The line referenced above is this:

output = match Arc::try_unwrap(output2) {

I'm assuming this is a race condition as 95% of the time the test passes. Is there anyway to add a delay or a retry so it doesn't error straight away? We might try and implement that in our Python code to see if we can make the test more stable.

erakhmatulina commented 3 months ago

having the same issue

jblindsay commented 3 months ago

Are you able to share your data with me for testing? Otherwise this is a very difficult bug to identify the cause of. Also, how are you using WhiteboxTools, e.g. are you using a particular frontend or perhaps the R or Python APIs?

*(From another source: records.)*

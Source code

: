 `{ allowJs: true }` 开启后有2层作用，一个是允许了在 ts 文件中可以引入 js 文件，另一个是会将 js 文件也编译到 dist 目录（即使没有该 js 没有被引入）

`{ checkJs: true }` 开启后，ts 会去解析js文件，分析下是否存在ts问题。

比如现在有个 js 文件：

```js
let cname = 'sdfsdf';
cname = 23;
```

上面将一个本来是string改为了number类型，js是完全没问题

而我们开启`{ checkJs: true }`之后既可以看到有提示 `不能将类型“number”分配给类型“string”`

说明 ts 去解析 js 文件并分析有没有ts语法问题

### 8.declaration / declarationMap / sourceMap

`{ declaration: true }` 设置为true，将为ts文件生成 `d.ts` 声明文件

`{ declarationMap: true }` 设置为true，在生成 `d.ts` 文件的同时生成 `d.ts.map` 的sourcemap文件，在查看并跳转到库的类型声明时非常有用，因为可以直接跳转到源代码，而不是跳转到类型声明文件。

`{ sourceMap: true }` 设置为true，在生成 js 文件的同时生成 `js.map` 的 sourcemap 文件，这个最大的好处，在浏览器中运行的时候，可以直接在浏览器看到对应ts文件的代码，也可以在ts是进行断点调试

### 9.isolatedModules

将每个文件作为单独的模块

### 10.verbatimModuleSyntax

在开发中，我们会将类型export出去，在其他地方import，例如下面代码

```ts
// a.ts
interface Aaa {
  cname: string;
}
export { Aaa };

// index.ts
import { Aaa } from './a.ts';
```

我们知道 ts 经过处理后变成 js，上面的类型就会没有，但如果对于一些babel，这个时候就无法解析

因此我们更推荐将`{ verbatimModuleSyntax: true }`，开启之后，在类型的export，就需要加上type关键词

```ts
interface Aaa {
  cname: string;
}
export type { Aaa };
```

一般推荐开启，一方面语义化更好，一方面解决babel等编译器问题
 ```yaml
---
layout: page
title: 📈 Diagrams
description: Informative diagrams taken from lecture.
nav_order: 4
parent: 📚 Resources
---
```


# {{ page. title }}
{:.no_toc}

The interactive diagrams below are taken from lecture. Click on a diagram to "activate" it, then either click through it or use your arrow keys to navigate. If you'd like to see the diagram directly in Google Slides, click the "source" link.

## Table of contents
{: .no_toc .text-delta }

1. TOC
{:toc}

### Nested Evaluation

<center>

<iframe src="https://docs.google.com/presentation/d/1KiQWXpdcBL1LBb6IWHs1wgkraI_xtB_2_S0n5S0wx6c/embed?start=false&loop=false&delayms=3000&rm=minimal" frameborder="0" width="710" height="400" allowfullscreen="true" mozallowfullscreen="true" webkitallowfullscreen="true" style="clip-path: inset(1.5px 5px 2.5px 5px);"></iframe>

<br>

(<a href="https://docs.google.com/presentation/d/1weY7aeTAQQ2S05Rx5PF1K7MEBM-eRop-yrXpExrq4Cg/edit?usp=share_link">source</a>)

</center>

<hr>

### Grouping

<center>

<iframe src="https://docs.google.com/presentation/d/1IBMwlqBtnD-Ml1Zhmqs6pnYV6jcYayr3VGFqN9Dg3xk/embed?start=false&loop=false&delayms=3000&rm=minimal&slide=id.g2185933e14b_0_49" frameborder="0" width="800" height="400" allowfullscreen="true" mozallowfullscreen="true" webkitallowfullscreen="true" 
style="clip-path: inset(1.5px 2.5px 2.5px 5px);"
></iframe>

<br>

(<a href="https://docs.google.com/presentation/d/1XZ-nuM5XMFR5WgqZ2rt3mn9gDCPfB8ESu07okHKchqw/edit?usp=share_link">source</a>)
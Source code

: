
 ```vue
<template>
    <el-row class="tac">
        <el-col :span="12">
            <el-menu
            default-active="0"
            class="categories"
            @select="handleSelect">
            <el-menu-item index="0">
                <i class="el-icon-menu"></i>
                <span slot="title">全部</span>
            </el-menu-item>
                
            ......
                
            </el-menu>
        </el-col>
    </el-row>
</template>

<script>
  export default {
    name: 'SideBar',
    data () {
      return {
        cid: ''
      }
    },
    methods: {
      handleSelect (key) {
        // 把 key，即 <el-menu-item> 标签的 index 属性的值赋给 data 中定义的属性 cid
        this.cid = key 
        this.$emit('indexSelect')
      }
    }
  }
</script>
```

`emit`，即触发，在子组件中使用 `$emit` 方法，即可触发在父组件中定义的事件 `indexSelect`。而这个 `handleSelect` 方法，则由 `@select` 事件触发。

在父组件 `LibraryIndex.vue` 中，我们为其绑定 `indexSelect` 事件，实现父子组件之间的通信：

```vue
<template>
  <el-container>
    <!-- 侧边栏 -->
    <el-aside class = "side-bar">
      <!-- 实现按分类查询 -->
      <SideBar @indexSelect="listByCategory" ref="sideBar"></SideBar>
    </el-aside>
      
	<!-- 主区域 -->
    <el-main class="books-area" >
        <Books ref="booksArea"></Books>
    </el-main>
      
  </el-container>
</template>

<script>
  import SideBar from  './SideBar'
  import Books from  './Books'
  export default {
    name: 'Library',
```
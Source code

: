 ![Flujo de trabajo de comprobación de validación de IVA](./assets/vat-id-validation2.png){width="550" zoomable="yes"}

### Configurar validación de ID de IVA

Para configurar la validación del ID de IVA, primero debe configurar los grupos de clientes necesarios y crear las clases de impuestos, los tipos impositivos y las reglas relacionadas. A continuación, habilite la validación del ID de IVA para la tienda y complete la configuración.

jontwo commented 1 month ago

bdlc_repro.tar.gz

We're using the Python frontend. I've attached a repro case that should show the issue - the Python script is pretty quick to run, but you need to run it a few times to see it fail. My bash-fu isn't great so the run.sh script doesn't actually exit when it fails, but if you pipe the output into a log, run it for a couple of minutes, then cancel it, you can search the logs for "panic". It comes up a few times.

Example:

...
Finding pits: 98%
Finding pits: 99%
Finding pits: 100%
Breaching: 0%
Breaching: 25%
Breaching: 50%
Breaching: 75%
Breaching: 100%
Num. solved pits: 4
Num. unsolved pits: 1
Filling remaining depressions...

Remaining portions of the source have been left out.